Com a edição deste parágrafo na legislação complementar, quis o legislador impedir que a influência e o prestígio que os parentes mais próximos ao titular do poder executivo, têm junto aos eleitores, dessa forma, inviabilizando que aqueles usufruam de vantagens frente aos demais candidatos. Da mesma forma é de conhecimento público que muitos administradores de estado, caso pudessem, beneficiariam parentes devido ao cargo público que preenchem, dessa forma, praticando o proibido nepotismo[99].
O TSE decidiu, ainda, que no caso de alguns dos parentes do titular do poder executivo, elencados tanto na Constituição Federal, quanto na Lei Complementar, desejarem se candidatar ao cargo de Vice-Governador, o Governador deverá renunciar seis meses antes do novo pleito[100].
Diante do contexto apresentado, Tito Costa adverte quanto à importância de saber distinguir inelegibilidade de incompatibilidade, onde aquele é o impedimento de alguém ser candidato diante de determinadas circunstâncias, enquanto este permite a candidatura, porém impõe que o candidato tenha que escolher entre o mandato eletivo ou a função ou profissão que é a causa da incompatibilidade.
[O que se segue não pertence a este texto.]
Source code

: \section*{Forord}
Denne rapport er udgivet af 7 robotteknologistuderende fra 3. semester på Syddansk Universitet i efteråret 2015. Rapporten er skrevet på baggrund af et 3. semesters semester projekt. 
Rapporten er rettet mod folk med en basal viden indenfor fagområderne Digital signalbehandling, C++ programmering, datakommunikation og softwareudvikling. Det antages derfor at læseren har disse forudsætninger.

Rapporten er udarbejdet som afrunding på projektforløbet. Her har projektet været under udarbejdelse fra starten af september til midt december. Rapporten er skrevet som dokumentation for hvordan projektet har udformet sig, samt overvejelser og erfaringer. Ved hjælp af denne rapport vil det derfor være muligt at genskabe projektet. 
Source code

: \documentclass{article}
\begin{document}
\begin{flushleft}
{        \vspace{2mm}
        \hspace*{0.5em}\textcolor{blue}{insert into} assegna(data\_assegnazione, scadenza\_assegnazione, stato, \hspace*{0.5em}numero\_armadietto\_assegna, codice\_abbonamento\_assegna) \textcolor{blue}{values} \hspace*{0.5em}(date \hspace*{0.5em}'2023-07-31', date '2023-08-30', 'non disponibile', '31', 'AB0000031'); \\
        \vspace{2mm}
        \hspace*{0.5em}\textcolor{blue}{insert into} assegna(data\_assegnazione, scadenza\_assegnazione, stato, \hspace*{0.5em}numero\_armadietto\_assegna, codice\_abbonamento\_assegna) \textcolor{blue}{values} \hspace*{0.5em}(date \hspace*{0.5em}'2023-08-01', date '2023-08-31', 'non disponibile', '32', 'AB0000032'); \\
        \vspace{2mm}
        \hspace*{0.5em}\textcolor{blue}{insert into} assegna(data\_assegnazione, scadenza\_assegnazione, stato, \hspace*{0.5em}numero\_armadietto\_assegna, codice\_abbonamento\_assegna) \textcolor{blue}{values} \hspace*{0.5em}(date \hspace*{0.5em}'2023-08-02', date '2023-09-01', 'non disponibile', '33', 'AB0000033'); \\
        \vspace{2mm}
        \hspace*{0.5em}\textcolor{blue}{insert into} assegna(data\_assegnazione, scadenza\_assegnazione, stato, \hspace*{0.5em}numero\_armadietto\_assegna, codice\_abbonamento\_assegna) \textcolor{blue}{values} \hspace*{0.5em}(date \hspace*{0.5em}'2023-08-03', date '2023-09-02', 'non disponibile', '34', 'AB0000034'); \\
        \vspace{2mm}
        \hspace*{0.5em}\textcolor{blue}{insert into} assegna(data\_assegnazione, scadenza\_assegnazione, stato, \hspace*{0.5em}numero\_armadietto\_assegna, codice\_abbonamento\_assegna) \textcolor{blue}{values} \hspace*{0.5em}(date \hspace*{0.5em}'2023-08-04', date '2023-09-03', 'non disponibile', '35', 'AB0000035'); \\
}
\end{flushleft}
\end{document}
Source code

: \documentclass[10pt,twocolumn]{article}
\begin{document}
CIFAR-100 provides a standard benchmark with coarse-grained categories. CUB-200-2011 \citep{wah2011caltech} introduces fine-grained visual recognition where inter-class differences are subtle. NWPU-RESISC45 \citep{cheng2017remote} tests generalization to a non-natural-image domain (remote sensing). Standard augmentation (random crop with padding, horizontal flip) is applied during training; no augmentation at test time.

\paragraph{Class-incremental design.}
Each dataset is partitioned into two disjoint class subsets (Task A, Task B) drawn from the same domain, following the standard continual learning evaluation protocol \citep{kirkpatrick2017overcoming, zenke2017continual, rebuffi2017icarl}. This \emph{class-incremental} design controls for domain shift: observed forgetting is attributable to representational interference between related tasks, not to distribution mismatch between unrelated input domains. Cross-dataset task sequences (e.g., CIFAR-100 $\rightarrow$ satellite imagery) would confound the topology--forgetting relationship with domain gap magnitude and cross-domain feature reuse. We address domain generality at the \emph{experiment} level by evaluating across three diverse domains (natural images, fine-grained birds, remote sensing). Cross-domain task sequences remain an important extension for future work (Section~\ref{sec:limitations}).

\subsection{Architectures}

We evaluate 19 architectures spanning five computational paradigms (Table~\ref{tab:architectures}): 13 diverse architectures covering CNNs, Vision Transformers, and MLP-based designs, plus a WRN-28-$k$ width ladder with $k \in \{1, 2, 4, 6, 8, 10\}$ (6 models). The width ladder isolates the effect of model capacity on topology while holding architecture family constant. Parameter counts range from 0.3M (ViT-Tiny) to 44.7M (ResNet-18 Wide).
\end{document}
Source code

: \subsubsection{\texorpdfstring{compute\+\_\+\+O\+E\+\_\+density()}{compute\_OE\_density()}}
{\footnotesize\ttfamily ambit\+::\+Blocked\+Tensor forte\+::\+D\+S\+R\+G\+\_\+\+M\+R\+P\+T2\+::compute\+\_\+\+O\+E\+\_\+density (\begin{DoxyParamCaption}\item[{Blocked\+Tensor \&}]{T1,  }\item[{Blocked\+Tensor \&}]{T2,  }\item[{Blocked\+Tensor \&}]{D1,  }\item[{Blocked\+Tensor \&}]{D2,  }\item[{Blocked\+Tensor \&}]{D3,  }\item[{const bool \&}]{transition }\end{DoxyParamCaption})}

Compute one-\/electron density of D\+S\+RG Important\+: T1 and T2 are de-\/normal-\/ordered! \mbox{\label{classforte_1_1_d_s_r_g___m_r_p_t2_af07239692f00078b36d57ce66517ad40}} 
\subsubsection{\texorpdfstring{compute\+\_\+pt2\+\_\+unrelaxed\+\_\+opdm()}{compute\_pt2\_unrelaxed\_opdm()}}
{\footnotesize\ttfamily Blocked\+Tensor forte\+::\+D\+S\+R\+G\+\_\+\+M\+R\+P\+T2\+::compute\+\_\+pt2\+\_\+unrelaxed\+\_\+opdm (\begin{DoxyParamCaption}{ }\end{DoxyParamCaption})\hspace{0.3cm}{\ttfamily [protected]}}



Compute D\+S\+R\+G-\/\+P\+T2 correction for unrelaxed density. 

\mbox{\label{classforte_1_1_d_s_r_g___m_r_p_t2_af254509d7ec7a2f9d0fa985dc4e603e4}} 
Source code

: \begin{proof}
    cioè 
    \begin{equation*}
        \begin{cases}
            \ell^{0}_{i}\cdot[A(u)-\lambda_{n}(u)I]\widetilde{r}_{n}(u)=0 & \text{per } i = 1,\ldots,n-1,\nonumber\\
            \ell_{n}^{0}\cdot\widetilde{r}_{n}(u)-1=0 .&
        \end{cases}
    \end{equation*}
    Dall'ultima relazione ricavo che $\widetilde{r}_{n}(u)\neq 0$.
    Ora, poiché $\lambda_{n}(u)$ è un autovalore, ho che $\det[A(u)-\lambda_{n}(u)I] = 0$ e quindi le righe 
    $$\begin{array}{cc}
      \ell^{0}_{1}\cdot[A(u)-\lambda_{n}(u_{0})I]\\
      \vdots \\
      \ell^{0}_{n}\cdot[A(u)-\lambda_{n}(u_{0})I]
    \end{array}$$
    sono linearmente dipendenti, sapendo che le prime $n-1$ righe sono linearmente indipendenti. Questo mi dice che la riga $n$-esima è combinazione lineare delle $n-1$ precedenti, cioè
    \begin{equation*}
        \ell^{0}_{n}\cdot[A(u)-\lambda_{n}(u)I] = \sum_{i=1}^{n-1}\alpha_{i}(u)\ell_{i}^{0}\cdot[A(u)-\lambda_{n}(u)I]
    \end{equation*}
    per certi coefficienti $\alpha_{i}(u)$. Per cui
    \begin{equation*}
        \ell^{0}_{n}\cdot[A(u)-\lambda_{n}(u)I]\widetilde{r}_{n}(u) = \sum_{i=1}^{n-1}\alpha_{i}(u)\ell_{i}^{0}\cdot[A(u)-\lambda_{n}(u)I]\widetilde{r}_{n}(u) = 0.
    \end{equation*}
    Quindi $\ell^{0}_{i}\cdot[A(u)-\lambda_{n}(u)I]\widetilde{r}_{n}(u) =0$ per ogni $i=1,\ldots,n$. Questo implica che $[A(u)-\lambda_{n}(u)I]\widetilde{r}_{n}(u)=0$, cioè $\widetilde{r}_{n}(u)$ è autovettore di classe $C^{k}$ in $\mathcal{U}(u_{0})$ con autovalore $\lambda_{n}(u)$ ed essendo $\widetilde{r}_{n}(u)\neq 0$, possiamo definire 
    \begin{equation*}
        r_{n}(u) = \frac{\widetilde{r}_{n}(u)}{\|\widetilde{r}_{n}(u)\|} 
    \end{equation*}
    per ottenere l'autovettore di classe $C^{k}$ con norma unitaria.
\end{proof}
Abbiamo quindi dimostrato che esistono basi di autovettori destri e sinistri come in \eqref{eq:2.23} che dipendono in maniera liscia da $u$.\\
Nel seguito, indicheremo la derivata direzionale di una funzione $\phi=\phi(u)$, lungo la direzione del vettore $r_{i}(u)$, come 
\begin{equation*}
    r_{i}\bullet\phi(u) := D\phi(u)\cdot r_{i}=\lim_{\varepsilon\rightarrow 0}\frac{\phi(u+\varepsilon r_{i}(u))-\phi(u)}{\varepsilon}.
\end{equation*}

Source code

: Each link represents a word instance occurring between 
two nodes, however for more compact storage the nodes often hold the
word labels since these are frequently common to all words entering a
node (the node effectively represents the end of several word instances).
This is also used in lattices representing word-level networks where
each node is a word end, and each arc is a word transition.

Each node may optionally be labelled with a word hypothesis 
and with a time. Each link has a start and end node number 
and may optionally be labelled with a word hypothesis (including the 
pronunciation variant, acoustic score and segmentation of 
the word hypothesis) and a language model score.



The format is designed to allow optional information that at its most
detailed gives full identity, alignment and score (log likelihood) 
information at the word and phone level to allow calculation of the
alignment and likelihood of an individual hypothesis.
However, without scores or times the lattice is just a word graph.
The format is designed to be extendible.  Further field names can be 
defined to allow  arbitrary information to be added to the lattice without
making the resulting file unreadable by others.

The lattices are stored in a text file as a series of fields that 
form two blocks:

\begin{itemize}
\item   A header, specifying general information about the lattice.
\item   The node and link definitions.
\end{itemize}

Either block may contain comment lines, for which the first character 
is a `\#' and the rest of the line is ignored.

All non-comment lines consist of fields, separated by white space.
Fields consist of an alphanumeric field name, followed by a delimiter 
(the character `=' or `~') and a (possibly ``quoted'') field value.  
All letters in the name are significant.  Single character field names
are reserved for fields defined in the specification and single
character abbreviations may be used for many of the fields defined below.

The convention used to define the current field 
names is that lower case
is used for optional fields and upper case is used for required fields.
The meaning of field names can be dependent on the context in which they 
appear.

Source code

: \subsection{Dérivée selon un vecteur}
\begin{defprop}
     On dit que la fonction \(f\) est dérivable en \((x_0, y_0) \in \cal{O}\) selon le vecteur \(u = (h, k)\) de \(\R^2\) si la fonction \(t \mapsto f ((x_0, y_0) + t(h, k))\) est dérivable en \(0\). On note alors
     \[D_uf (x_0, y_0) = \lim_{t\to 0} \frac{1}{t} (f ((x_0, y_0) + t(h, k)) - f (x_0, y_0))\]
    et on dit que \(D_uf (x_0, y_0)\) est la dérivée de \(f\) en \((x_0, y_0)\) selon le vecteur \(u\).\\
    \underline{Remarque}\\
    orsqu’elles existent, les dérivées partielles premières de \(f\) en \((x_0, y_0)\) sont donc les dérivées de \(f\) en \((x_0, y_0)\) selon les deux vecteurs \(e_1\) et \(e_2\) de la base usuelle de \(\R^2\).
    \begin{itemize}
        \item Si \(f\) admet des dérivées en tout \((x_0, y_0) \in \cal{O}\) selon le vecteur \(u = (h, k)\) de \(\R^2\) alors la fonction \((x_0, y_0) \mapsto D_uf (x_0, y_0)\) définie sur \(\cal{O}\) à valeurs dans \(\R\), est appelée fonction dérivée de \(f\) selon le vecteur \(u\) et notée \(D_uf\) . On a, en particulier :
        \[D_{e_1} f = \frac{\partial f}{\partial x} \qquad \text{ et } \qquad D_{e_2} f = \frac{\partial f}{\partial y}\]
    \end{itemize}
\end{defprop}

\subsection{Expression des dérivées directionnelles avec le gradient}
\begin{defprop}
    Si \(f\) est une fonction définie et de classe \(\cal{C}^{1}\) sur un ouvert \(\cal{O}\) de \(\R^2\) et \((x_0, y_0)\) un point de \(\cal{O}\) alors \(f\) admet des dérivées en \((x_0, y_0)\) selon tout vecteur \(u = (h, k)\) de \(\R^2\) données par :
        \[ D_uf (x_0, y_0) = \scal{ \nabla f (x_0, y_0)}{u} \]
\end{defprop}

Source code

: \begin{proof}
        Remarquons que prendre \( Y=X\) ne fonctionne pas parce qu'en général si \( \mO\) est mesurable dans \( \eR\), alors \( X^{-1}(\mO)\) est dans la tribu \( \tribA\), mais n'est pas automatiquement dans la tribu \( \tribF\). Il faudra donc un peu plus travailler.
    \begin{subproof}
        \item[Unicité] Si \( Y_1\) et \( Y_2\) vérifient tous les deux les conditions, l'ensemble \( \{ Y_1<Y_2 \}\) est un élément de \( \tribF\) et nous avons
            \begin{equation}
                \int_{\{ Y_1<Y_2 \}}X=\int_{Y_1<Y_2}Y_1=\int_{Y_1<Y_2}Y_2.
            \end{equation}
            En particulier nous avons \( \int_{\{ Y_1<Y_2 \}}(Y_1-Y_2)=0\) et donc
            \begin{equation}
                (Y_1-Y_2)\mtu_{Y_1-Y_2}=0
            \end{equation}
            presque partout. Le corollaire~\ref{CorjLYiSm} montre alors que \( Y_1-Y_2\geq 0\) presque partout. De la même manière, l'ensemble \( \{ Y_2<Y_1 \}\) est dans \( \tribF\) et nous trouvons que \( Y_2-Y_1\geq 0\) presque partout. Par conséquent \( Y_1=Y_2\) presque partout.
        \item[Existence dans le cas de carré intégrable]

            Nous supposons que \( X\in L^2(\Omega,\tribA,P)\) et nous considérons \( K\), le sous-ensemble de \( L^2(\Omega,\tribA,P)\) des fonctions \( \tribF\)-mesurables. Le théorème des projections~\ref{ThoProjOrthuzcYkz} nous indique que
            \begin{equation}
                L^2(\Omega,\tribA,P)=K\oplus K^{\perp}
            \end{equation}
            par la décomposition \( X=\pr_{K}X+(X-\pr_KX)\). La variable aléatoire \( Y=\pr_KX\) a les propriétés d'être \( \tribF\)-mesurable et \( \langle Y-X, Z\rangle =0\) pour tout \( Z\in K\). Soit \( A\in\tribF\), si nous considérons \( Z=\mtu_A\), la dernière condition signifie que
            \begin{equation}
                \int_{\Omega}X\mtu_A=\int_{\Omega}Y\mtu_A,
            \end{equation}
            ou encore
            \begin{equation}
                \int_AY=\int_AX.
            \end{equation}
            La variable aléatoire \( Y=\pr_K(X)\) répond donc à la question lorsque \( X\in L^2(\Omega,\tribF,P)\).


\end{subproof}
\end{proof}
No caso de se optar pelo mandato eletivo, deve ocorrer o afastamento do cargo ou função, desde o momento do registro[101].
Com relação à incompatibilidade, o seu objetivo é impedir que o candidato se utilize de cargo público para conseguir vantagem eleitoral, sendo que as funções que exigem essa desincompatibilização estão enumeradas juntamente com os respectivos prazos, tanto na Constituição Federal, quando na lei das inelegibilidades[102].
Os prazos referidos acima costumam gerar quando controvérsia nos períodos de eleição, por isso adotou-se como regra geral que o afastamento dos servidores públicos deve se dar três meses antes do pleito[103].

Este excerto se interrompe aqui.